From the entries, filter out every line that lacks "setup" and copy the rest.

Stored data entries
........

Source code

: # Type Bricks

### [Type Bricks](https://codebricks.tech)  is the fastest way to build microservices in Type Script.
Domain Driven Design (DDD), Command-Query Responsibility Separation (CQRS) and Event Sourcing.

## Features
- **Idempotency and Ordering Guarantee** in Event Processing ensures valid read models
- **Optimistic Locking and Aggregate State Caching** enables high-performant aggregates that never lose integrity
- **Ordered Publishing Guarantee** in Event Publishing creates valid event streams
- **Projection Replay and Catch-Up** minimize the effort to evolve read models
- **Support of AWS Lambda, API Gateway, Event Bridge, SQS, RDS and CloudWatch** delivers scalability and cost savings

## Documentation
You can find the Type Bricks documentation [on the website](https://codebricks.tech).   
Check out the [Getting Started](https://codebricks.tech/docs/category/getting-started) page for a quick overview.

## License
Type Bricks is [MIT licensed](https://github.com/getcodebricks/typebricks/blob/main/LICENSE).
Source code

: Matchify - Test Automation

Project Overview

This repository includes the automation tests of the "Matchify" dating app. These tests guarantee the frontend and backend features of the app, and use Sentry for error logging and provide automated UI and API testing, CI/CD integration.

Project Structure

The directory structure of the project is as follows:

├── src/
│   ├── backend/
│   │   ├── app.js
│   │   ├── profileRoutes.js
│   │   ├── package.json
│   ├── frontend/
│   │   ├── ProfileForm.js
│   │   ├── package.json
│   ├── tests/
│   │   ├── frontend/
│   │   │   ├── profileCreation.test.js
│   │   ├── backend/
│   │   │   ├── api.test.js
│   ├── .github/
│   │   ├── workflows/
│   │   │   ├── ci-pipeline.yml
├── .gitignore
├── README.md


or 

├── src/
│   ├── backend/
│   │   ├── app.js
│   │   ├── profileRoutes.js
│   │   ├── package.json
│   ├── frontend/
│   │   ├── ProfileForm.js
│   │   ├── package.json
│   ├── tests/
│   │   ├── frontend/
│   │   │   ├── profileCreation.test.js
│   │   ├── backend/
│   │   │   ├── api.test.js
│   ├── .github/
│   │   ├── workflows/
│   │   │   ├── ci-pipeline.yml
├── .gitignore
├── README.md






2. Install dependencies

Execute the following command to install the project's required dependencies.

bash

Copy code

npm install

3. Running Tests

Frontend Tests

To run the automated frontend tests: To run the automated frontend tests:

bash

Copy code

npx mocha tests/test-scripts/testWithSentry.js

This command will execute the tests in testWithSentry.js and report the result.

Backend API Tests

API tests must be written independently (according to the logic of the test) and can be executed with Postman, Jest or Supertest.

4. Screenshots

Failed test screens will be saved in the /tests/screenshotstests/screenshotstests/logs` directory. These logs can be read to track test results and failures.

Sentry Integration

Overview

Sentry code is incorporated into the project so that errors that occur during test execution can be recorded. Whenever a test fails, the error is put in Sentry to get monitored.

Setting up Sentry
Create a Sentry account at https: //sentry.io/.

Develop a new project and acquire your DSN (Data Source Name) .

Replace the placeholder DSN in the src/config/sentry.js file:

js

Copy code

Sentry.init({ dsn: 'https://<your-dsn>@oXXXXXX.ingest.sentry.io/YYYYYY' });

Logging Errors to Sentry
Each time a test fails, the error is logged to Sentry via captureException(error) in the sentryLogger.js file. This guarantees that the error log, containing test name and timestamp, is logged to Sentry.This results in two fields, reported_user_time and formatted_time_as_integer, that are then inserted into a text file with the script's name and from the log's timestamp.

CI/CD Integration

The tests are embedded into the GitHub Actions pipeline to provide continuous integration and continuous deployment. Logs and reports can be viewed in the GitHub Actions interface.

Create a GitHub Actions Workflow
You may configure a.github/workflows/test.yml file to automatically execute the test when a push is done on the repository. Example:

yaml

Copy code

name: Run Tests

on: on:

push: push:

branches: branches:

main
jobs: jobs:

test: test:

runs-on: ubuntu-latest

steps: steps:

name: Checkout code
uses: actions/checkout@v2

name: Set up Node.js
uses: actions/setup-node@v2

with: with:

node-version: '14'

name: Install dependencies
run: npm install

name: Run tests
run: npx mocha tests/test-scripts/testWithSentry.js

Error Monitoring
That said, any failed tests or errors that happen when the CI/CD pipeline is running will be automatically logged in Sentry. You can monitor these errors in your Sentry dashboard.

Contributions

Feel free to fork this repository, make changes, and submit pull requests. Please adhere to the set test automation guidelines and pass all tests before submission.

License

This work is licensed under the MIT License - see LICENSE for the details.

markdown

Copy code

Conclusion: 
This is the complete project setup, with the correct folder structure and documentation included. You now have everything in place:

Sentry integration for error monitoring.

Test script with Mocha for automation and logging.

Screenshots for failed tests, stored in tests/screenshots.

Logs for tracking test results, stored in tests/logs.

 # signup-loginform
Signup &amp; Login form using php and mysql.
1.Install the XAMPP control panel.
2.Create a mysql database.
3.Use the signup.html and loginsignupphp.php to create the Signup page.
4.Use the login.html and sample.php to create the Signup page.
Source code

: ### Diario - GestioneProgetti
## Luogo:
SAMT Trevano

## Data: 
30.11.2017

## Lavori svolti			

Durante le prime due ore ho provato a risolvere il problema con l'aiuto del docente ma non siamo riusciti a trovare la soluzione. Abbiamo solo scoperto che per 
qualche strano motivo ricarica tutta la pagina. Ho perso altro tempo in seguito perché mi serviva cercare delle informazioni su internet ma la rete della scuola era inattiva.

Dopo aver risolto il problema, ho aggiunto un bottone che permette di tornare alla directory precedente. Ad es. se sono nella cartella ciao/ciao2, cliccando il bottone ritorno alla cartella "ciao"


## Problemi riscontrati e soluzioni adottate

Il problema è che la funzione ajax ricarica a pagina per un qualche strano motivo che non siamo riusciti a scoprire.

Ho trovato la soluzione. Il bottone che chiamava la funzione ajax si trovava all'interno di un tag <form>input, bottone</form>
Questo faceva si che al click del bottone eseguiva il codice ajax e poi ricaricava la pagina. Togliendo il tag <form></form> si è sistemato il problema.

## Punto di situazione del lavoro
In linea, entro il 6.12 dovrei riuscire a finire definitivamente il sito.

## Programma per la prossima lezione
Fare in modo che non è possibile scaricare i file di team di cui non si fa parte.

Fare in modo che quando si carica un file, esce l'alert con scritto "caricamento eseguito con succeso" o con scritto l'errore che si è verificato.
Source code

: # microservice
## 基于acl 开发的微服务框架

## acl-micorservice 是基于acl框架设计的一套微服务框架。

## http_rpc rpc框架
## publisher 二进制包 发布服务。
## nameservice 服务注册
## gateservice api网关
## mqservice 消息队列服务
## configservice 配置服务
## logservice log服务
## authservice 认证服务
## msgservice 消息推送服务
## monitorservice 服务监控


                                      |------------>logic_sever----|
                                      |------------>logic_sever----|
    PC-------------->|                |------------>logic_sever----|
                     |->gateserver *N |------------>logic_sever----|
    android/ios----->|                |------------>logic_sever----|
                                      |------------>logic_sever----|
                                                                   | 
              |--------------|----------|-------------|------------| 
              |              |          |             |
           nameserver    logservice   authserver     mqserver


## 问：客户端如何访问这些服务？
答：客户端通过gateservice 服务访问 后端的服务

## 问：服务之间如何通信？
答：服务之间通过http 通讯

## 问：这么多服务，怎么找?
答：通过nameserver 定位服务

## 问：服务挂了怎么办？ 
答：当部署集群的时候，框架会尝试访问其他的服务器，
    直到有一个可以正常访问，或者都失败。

........

ANSWER TO THIS TASK
uses: actions/setup-node@v2
This is the complete project setup, with the correct folder structure and documentation included. You now have everything in place:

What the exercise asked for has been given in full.